§ RAW DATA
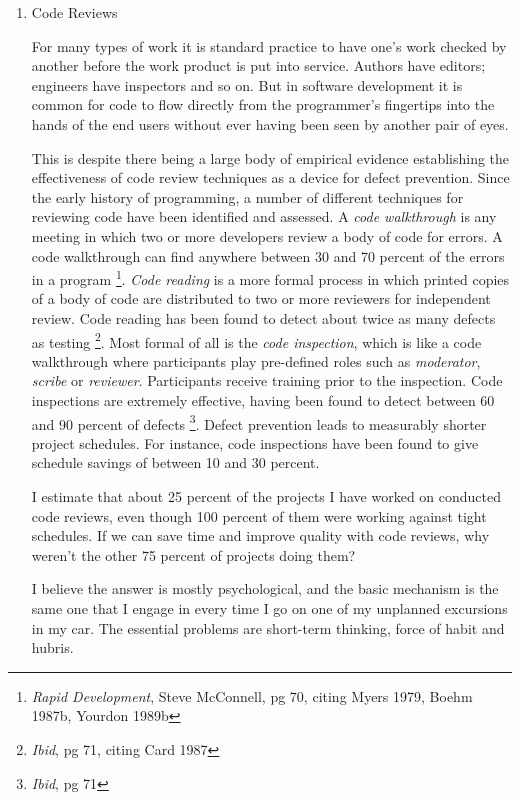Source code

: \documentclass{article}
\begin{document}
\begin{enumerate}
\item Code Reviews
\label{sec:orgheadline274}

For many types of work it is standard practice to have one's work
checked by another before the work product is put into service. Authors
have editors; engineers have inspectors and so on. But in software
development it is common for code to flow directly from the programmer's
fingertips into the hands of the end users without ever having been seen
by another pair of eyes.

This is despite there being a large body of empirical evidence
establishing the effectiveness of code review techniques as a device for
defect prevention. Since the early history of programming, a number of
different techniques for reviewing code have been identified and
assessed. A \emph{code walkthrough} is any meeting in which two or more
developers review a body of code for errors. A code walkthrough can find
anywhere between 30 and 70 percent of the errors in a program \footnote{\emph{Rapid Development}, Steve McConnell, pg 70, citing Myers 1979,
Boehm 1987b, Yourdon 1989b}.
\emph{Code reading} is a more formal process in which printed copies of a
body of code are distributed to two or more reviewers for independent
review. Code reading has been found to detect about twice as many
defects as testing \footnote{\emph{Ibid}, pg 71, citing Card 1987}. Most formal of all is the \emph{code inspection},
which is like a code walkthrough where participants play pre-defined
roles such as \emph{moderator}, \emph{scribe} or \emph{reviewer}. Participants receive
training prior to the inspection. Code inspections are extremely
effective, having been found to detect between 60 and 90 percent of
defects \footnote{\emph{Ibid}, pg 71}. Defect prevention leads to measurably shorter project
schedules. For instance, code inspections have been found to give
schedule savings of between 10 and 30 percent.

I estimate that about 25 percent of the projects I have worked on
conducted code reviews, even though 100 percent of them were working
against tight schedules. If we can save time and improve quality with
code reviews, why weren't the other 75 percent of projects doing them?

I believe the answer is mostly psychological, and the basic mechanism is
the same one that I engage in every time I go on one of my unplanned
excursions in my car. The essential problems are short-term thinking,
force of habit and hubris.


\end{enumerate}
\end{document}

§ WORK REQUIRED
Print out the entries above word for word from the first line to the line containing "have editors; engineers", both included, omitting the pictures.

§ TASK ANSWER
Source code

: \documentclass{article}
\begin{document}
\begin{enumerate}
\item Code Reviews
\label{sec:orgheadline274}

For many types of work it is standard practice to have one's work
checked by another before the work product is put into service. Authors
have editors; engineers have inspectors and so on. But in software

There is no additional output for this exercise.